DATA EXTRACTS =
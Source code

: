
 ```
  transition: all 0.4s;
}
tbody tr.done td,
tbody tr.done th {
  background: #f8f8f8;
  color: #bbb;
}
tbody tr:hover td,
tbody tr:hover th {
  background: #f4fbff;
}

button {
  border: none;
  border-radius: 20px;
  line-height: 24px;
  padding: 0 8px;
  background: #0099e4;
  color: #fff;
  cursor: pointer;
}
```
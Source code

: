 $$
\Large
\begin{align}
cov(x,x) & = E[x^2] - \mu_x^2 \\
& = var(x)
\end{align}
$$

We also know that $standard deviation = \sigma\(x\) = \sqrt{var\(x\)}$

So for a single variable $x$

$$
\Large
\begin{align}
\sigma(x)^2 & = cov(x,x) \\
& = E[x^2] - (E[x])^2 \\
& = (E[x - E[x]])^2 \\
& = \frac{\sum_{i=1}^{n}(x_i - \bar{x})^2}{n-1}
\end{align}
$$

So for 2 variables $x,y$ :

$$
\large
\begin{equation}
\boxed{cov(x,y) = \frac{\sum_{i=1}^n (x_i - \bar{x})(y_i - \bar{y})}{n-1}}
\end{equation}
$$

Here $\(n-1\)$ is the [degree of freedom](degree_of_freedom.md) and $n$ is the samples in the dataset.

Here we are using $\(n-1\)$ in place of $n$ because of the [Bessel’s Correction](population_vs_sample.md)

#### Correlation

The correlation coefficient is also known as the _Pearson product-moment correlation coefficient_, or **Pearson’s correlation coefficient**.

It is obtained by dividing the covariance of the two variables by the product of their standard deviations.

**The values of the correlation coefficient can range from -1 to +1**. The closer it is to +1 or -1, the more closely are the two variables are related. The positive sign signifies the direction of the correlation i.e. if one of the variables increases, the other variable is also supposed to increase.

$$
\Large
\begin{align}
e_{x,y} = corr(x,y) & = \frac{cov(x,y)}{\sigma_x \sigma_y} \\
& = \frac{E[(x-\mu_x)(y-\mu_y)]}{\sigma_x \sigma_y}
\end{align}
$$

EXERCISE OBJECTIVE = Print the records verbatim, stopping after the "#### Correlation" line.

SOLUTION FOR THIS EXERCISE =
Source code

:
 ```
  transition: all 0.4s;
}
tbody tr.done td,
tbody tr.done th {
  background: #f8f8f8;
  color: #bbb;
}
tbody tr:hover td,
tbody tr:hover th {
  background: #f4fbff;
}

button {
  border: none;
  border-radius: 20px;
  line-height: 24px;
  padding: 0 8px;
  background: #0099e4;
  color: #fff;
  cursor: pointer;
}
```
Source code

: $$
\Large
\begin{align}
cov(x,x) & = E[x^2] - \mu_x^2 \\
& = var(x)
\end{align}
$$

We also know that $standard deviation = \sigma\(x\) = \sqrt{var\(x\)}$

So for a single variable $x$

$$
\Large
\begin{align}
\sigma(x)^2 & = cov(x,x) \\
& = E[x^2] - (E[x])^2 \\
& = (E[x - E[x]])^2 \\
& = \frac{\sum_{i=1}^{n}(x_i - \bar{x})^2}{n-1}
\end{align}
$$

So for 2 variables $x,y$ :

$$
\large
\begin{equation}
\boxed{cov(x,y) = \frac{\sum_{i=1}^n (x_i - \bar{x})(y_i - \bar{y})}{n-1}}
\end{equation}
$$

Here $\(n-1\)$ is the [degree of freedom](degree_of_freedom.md) and $n$ is the samples in the dataset.

Here we are using $\(n-1\)$ in place of $n$ because of the [Bessel’s Correction](population_vs_sample.md)

#### Correlation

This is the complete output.